#### [TASK GOAL]
Please reproduce the line containing "Hola soy Israel" and every line after it in the records below, exactly and with nothing else.

#### [DATA PROVIDED]
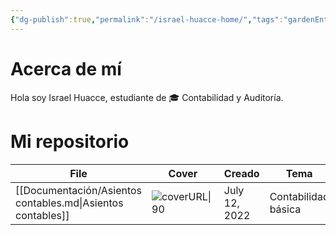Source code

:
 ```yaml
---
{"dg-publish":true,"permalink":"/israel-huacce-home/","tags":"gardenEntry","dgHomeLink":true,"dgPassFrontmatter":false,"dgShowBacklinks":false,"dgShowLocalGraph":false,"dgShowInlineTitle":false}
---
```






# Acerca de mí
Hola soy Israel Huacce, estudiante de 🎓 Contabilidad y Auditoría.

# Mi repositorio


| File                                                        | Cover                                                                                                                | Creado        | Tema                |
| ----------------------------------------------------------- | -------------------------------------------------------------------------------------------------------------------- | ------------- | ------------------- |
| [[Documentación/Asientos contables.md\|Asientos contables]] | ![coverURL\|90](https://encrypted-tbn0.gstatic.com/images?q=tbn:ANd9GcTF01qcBhvDFE5Qhy-NCiHvieQYEORUOqNRFQ&usqp=CAU) | July 12, 2022 | Contabilidad básica |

#### [SOLUTION TO THIS PROBLEM]
Hola soy Israel Huacce, estudiante de 🎓 Contabilidad y Auditoría.

# Mi repositorio


| File                                                        | Cover                                                                                                                | Creado        | Tema                |
| ----------------------------------------------------------- | -------------------------------------------------------------------------------------------------------------------- | ------------- | ------------------- |
| [[Documentación/Asientos contables.md\|Asientos contables]] | ![coverURL\|90](https://encrypted-tbn0.gstatic.com/images?q=tbn:ANd9GcTF01qcBhvDFE5Qhy-NCiHvieQYEORUOqNRFQ&usqp=CAU) | July 12, 2022 | Contabilidad básica |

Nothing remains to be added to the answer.